Data extracted from a collection
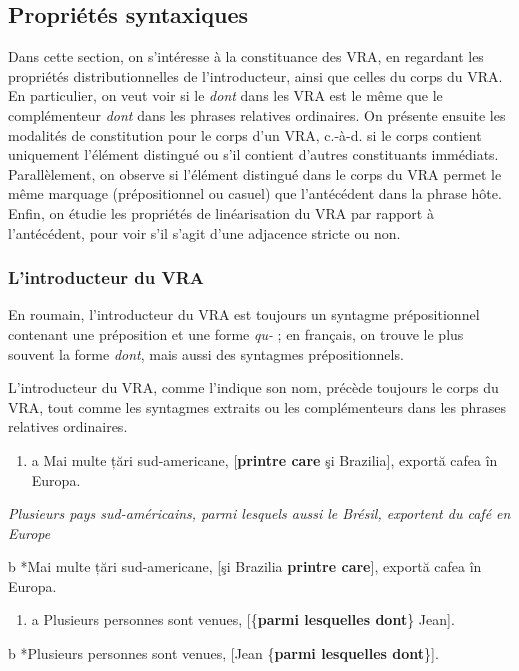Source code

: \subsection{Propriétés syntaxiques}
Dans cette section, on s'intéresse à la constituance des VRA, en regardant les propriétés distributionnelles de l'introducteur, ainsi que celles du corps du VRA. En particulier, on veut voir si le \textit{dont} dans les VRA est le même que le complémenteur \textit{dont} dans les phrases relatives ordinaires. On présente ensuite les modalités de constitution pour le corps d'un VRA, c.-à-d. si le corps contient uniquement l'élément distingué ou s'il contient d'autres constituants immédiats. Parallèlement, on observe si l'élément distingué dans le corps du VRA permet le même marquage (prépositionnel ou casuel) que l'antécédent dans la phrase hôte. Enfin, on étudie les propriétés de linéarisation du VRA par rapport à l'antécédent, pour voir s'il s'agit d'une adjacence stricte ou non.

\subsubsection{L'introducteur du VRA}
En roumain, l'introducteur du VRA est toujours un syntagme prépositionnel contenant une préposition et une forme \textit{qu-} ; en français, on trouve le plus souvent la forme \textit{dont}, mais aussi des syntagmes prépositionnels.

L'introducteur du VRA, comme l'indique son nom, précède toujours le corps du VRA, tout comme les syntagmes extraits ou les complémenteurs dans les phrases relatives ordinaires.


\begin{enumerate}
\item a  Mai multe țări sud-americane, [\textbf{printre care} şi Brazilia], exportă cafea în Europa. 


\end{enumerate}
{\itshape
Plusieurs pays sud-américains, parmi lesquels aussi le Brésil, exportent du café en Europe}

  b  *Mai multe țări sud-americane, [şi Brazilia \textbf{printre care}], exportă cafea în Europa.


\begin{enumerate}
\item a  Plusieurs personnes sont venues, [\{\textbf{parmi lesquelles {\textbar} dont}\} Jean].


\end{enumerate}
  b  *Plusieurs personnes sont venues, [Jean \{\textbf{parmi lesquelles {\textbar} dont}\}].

**DESCRIPTION OF THE TASK**
Note each line above that holds "parmi", then copy all of them.

**RESPONSE FOR THIS EXERCISE**
Plusieurs pays sud-américains, parmi lesquels aussi le Brésil, exportent du café en Europe}
\item a  Plusieurs personnes sont venues, [\{\textbf{parmi lesquelles {\textbar} dont}\} Jean].
  b  *Plusieurs personnes sont venues, [Jean \{\textbf{parmi lesquelles {\textbar} dont}\}].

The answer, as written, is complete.